## What to do:
The answer must be every line from the listing that holds the string "correctement".

## Given information:
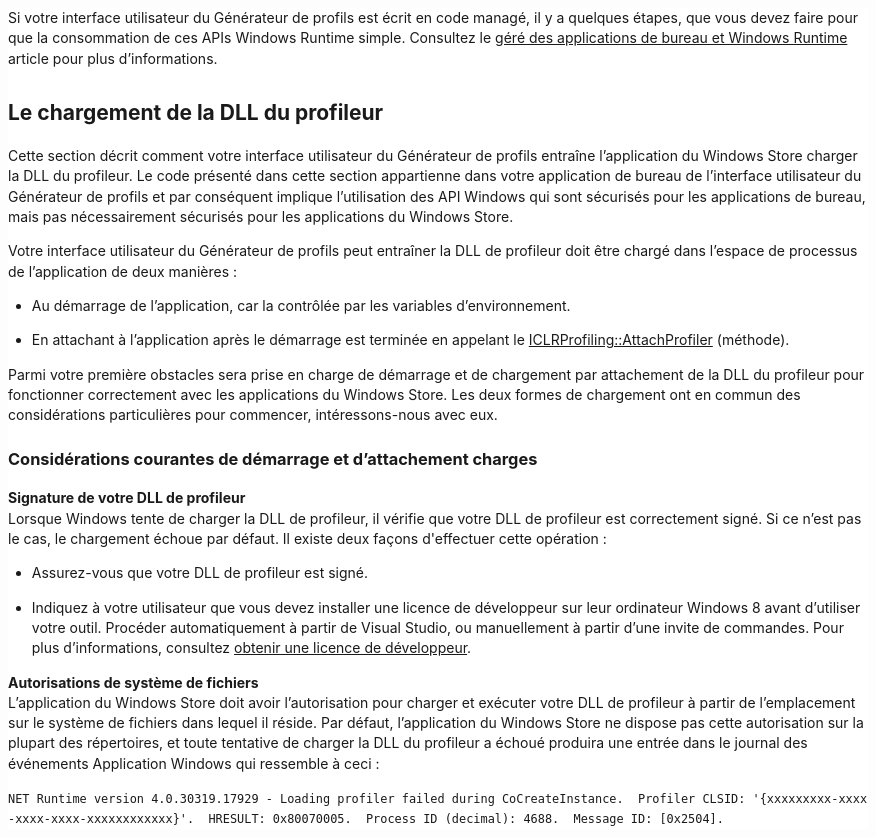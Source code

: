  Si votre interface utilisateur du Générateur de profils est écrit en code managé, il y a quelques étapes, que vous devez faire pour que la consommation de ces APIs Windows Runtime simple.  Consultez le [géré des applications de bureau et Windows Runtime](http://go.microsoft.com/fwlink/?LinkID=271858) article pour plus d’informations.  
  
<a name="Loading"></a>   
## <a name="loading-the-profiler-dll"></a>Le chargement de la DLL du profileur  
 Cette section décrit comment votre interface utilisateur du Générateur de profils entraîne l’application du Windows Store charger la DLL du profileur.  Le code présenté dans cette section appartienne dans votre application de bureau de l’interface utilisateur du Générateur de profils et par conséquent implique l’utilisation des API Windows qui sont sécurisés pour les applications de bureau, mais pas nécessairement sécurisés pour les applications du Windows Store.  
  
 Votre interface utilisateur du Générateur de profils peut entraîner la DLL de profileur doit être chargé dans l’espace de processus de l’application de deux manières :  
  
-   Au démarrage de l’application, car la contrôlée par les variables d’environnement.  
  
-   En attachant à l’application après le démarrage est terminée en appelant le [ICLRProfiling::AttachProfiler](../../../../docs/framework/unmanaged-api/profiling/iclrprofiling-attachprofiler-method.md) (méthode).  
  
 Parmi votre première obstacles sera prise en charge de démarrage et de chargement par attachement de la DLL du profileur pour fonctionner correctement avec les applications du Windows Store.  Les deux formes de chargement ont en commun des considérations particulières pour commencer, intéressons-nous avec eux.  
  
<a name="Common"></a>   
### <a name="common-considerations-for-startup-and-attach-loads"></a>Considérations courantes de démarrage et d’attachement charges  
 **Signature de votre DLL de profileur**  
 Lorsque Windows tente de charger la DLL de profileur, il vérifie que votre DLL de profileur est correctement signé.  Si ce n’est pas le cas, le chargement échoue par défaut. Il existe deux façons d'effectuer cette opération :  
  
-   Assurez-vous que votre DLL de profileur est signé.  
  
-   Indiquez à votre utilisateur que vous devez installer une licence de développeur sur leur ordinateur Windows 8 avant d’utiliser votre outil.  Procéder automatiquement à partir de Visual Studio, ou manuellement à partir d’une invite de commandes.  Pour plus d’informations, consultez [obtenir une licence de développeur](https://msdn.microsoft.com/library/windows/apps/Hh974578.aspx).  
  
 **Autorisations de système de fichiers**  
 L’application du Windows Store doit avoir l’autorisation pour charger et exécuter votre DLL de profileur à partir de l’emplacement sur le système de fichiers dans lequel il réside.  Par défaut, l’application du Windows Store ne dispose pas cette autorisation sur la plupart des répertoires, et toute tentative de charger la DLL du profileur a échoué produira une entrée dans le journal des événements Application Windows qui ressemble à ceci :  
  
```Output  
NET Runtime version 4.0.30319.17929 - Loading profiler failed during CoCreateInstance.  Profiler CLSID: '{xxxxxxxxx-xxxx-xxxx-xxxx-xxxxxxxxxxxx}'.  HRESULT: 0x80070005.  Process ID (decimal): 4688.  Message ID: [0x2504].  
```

* * *

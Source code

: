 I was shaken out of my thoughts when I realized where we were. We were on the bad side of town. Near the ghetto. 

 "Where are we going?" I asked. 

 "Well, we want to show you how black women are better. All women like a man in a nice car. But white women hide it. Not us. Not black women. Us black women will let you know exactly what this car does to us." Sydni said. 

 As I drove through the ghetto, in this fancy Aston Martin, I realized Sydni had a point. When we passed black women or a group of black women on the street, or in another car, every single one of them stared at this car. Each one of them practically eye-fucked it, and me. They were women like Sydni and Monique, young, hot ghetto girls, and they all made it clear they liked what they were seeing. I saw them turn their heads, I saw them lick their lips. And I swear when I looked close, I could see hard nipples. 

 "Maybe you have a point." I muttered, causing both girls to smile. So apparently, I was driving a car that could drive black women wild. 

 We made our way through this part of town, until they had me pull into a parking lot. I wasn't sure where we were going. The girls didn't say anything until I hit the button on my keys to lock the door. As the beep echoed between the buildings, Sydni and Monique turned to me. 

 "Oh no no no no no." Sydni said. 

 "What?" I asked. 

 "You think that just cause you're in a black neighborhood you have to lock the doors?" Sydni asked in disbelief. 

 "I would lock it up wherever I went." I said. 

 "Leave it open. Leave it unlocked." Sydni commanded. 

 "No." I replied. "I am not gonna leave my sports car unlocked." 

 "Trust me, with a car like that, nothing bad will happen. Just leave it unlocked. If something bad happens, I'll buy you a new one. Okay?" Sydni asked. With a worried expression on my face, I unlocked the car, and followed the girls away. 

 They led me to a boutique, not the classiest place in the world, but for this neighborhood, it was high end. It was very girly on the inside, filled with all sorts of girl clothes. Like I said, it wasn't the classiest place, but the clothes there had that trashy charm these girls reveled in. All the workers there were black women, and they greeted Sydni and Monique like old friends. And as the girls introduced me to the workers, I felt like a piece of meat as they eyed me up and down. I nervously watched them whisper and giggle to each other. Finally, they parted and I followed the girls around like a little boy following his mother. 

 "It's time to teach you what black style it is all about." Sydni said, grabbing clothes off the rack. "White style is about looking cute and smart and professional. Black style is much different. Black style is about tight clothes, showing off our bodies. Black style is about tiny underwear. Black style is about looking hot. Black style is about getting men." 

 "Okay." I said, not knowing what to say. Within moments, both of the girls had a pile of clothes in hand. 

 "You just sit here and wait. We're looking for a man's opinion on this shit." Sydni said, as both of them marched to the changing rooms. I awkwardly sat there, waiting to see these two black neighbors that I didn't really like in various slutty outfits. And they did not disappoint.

## Exercise output:
 Parmi votre première obstacles sera prise en charge de démarrage et de chargement par attachement de la DLL du profileur pour fonctionner correctement avec les applications du Windows Store.  Les deux formes de chargement ont en commun des considérations particulières pour commencer, intéressons-nous avec eux.  
 Lorsque Windows tente de charger la DLL de profileur, il vérifie que votre DLL de profileur est correctement signé.  Si ce n’est pas le cas, le chargement échoue par défaut. Il existe deux façons d'effectuer cette opération :  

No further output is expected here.